EXERCISE DATA:
---
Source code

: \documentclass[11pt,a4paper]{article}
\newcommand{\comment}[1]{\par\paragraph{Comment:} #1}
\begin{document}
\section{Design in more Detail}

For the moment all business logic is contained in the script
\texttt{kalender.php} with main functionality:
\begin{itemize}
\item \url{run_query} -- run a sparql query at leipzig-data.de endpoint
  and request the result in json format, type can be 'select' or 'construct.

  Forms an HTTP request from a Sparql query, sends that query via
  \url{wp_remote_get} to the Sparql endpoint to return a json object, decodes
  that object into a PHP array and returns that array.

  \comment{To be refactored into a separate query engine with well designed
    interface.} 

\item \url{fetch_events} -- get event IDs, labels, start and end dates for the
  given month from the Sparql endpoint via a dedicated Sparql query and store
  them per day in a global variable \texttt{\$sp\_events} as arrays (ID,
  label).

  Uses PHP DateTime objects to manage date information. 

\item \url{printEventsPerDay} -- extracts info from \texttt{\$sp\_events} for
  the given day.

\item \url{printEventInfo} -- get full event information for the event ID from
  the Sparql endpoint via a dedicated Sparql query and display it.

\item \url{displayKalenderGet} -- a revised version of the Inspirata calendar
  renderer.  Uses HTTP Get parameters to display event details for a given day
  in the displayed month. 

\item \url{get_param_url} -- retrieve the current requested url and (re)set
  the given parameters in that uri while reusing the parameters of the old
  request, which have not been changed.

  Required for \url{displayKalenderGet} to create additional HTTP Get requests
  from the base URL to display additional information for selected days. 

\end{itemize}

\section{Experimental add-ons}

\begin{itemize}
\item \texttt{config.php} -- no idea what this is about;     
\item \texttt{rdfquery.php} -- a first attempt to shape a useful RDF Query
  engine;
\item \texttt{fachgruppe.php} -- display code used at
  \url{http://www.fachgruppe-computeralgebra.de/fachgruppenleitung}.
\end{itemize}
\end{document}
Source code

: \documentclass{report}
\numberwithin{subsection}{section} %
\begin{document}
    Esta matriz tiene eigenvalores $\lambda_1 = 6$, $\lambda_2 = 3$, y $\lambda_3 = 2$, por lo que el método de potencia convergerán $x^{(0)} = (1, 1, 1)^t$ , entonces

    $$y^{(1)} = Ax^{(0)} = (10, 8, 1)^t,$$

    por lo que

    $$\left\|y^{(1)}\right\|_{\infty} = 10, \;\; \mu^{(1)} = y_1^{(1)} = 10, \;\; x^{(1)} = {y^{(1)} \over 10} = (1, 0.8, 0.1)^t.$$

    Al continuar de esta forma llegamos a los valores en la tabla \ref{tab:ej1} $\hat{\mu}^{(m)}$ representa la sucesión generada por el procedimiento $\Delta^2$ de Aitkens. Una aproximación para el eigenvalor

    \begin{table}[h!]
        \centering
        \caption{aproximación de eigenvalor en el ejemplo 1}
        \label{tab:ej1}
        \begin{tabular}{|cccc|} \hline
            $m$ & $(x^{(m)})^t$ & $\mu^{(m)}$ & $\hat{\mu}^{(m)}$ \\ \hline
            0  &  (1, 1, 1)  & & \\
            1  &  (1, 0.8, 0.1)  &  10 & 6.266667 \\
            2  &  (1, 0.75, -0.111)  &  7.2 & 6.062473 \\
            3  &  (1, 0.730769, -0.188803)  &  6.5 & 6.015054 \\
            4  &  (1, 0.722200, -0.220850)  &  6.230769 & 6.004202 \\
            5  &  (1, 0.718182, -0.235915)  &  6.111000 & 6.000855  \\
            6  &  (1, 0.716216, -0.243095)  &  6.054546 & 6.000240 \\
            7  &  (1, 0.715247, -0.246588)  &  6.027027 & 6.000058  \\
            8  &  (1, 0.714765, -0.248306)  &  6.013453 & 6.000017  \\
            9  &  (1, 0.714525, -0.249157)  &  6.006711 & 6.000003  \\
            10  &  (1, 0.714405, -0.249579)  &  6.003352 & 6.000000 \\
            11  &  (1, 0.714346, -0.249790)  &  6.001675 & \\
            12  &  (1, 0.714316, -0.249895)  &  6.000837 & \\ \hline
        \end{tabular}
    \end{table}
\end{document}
---
ACTION ITEM: What is the number of lines in the listing that hold the word "aproximación"? Say only that number.

SOLUTION FOR THIS EXERCISE: 2